Your instructions: Scan the records below for the string "Anarchy" and return every line where it appears.
┏━━
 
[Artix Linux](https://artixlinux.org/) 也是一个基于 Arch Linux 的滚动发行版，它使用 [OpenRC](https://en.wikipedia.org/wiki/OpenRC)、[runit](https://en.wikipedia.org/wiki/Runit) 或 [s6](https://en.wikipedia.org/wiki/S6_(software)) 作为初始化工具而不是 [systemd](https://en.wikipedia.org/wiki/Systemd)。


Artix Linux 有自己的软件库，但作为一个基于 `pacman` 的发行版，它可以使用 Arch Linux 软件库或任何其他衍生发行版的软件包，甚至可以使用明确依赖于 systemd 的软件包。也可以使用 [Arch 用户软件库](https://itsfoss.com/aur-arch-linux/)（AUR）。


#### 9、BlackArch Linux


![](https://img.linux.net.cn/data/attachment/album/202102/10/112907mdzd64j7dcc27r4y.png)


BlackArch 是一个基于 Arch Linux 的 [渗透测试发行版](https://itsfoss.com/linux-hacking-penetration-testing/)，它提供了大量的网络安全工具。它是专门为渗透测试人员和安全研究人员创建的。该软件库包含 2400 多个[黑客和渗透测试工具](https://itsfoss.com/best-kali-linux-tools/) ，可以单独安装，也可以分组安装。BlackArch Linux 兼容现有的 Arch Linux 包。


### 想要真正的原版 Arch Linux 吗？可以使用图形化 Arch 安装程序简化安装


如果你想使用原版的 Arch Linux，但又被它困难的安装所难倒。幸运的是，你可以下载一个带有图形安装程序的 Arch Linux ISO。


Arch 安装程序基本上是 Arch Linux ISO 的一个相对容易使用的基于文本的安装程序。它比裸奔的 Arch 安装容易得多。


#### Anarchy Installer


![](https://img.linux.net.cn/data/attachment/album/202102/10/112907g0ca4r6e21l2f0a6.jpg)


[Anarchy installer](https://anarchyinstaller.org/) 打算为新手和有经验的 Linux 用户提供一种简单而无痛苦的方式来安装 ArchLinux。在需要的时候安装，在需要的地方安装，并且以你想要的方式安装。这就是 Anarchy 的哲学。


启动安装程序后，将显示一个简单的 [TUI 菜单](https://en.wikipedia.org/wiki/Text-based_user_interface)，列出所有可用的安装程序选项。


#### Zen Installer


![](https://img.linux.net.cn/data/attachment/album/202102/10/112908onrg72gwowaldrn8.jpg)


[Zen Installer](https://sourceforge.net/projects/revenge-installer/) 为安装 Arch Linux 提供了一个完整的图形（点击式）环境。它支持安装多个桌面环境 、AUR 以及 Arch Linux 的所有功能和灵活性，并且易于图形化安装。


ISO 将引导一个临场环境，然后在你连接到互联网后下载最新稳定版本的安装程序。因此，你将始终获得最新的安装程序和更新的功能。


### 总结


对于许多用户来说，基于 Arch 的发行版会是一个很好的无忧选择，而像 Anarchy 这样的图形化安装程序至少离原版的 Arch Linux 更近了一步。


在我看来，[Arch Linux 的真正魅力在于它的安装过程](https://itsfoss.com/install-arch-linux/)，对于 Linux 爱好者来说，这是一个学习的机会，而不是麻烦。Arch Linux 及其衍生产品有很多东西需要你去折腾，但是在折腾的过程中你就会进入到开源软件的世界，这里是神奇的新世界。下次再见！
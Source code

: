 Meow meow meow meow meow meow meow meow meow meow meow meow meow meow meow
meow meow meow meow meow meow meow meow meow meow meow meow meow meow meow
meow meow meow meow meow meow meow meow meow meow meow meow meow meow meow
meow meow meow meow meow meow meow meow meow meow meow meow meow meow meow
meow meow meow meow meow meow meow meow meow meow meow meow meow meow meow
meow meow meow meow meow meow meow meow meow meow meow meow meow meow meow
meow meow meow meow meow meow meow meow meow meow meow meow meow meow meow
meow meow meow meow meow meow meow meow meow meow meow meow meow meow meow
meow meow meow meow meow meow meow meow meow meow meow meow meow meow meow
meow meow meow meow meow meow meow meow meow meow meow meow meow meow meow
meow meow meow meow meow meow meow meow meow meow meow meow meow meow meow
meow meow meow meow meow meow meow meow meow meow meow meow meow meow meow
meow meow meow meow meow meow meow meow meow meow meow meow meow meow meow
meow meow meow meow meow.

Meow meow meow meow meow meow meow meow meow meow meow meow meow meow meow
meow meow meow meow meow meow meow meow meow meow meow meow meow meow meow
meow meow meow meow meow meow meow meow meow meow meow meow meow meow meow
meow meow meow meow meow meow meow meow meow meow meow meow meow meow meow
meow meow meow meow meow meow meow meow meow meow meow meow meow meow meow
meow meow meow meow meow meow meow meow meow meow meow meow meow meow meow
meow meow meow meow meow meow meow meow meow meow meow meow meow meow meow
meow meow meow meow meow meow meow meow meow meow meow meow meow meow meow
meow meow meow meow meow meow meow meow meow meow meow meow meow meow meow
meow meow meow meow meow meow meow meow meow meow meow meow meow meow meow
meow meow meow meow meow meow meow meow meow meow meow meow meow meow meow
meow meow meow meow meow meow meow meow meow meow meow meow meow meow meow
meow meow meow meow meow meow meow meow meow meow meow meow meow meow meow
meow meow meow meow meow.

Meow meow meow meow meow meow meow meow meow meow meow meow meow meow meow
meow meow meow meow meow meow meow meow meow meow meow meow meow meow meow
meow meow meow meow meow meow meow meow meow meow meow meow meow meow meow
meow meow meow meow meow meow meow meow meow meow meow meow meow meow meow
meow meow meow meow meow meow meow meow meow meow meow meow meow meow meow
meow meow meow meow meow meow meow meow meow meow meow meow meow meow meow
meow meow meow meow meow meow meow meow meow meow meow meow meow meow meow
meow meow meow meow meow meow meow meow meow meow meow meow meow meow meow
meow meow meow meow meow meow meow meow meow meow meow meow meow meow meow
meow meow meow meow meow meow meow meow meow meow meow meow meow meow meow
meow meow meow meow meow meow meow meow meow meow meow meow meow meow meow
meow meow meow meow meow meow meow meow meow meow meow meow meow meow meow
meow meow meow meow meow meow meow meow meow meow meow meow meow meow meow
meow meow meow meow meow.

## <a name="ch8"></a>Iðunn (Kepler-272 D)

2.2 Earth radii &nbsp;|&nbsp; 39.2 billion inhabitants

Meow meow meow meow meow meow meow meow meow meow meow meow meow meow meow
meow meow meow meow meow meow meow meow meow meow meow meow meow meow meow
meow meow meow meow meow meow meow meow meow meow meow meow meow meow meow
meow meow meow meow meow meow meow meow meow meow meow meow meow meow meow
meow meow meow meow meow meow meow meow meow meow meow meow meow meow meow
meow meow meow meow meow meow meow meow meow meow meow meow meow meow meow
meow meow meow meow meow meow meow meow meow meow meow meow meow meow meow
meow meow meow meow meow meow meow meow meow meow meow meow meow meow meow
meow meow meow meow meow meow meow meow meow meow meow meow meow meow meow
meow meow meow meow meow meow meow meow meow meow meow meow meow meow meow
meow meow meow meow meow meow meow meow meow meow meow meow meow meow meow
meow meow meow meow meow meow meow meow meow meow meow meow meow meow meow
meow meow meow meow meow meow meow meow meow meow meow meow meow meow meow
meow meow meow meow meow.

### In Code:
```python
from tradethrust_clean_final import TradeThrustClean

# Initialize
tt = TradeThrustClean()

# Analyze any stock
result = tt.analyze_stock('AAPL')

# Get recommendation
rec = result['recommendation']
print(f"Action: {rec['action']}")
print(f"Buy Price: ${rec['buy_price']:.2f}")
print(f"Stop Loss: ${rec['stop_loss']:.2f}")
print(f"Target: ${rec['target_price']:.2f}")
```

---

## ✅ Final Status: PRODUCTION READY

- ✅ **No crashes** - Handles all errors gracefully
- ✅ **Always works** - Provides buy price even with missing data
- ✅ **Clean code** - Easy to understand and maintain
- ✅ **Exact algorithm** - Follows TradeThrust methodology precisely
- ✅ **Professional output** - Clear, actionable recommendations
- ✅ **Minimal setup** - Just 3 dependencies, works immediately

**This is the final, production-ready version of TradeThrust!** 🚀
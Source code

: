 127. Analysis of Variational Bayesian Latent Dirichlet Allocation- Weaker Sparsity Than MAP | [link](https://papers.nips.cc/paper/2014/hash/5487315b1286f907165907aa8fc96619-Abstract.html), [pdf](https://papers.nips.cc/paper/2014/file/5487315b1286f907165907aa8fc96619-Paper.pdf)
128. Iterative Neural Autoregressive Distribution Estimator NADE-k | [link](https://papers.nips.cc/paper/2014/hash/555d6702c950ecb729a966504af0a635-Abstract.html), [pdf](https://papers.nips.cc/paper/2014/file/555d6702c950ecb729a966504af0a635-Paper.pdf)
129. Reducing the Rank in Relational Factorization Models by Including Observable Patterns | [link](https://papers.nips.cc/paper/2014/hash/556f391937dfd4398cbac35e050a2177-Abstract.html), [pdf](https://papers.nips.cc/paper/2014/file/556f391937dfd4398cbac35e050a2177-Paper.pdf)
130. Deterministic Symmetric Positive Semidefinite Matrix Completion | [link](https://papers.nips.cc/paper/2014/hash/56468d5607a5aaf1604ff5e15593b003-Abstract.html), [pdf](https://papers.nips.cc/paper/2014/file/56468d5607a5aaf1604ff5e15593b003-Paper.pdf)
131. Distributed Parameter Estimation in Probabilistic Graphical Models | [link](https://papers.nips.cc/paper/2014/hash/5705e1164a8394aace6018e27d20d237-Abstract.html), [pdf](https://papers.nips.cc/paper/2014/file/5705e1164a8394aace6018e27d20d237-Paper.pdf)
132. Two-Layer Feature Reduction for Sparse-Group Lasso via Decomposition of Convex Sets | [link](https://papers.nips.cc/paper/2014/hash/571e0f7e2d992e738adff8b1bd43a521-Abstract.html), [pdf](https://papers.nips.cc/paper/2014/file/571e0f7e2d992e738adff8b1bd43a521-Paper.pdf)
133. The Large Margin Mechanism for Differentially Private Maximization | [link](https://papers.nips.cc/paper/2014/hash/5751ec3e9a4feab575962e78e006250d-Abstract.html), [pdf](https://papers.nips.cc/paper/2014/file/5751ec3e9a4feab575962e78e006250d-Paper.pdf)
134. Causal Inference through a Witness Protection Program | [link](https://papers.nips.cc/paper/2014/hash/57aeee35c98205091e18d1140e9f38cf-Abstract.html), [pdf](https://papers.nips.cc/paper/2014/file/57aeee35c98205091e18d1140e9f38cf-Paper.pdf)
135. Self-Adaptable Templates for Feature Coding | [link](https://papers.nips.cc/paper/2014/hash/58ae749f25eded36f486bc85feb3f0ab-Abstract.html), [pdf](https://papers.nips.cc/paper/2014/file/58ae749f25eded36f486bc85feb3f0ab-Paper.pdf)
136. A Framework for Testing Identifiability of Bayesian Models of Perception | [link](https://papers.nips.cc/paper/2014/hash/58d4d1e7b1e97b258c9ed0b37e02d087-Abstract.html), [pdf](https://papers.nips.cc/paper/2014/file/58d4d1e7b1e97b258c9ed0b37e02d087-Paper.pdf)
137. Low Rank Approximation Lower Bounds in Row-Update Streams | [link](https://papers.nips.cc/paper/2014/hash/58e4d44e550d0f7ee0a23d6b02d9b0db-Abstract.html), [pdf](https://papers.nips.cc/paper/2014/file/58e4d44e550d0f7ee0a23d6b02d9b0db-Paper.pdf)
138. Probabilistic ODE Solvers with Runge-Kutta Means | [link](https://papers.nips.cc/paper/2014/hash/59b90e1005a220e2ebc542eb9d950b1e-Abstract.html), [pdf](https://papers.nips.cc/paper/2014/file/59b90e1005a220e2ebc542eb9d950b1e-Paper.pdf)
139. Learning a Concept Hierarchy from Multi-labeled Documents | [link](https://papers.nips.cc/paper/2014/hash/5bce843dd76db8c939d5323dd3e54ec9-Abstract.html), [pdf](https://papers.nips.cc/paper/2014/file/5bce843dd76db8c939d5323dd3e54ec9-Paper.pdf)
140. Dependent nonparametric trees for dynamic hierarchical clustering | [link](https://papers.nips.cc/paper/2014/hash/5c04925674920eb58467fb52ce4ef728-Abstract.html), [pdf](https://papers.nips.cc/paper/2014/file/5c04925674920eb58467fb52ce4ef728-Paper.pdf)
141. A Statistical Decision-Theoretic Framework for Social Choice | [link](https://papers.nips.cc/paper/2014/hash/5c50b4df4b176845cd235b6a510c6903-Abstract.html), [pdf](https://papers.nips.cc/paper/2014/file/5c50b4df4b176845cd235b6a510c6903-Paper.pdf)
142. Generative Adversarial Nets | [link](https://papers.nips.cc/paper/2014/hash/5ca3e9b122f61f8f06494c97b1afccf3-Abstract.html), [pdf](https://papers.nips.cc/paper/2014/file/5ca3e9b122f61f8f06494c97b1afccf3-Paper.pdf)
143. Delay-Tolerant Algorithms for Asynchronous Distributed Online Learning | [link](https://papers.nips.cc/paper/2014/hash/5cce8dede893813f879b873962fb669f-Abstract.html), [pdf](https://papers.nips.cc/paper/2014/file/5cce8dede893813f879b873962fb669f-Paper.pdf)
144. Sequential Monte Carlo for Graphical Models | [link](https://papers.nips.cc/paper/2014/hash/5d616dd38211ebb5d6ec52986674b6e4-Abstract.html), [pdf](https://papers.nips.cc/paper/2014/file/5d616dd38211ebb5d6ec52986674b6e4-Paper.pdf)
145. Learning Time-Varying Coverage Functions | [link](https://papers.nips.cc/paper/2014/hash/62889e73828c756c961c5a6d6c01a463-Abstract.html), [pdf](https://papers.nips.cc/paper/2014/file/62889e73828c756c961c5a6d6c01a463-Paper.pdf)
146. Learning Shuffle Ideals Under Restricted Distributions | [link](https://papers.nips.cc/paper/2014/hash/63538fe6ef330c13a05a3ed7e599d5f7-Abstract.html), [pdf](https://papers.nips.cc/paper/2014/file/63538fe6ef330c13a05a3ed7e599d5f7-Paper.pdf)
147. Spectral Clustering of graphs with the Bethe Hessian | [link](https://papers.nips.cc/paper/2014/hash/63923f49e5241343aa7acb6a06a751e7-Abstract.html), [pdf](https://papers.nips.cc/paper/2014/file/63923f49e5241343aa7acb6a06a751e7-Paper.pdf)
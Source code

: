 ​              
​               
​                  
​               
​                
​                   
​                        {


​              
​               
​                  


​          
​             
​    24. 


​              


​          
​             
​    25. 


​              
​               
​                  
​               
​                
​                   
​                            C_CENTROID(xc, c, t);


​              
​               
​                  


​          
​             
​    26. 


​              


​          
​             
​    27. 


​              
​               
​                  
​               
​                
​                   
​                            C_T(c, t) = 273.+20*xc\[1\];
┗━━
Answer to this exercise:
#### Anarchy Installer
[Anarchy installer](https://anarchyinstaller.org/) 打算为新手和有经验的 Linux 用户提供一种简单而无痛苦的方式来安装 ArchLinux。在需要的时候安装，在需要的地方安装，并且以你想要的方式安装。这就是 Anarchy 的哲学。
对于许多用户来说，基于 Arch 的发行版会是一个很好的无忧选择，而像 Anarchy 这样的图形化安装程序至少离原版的 Arch Linux 更近了一步。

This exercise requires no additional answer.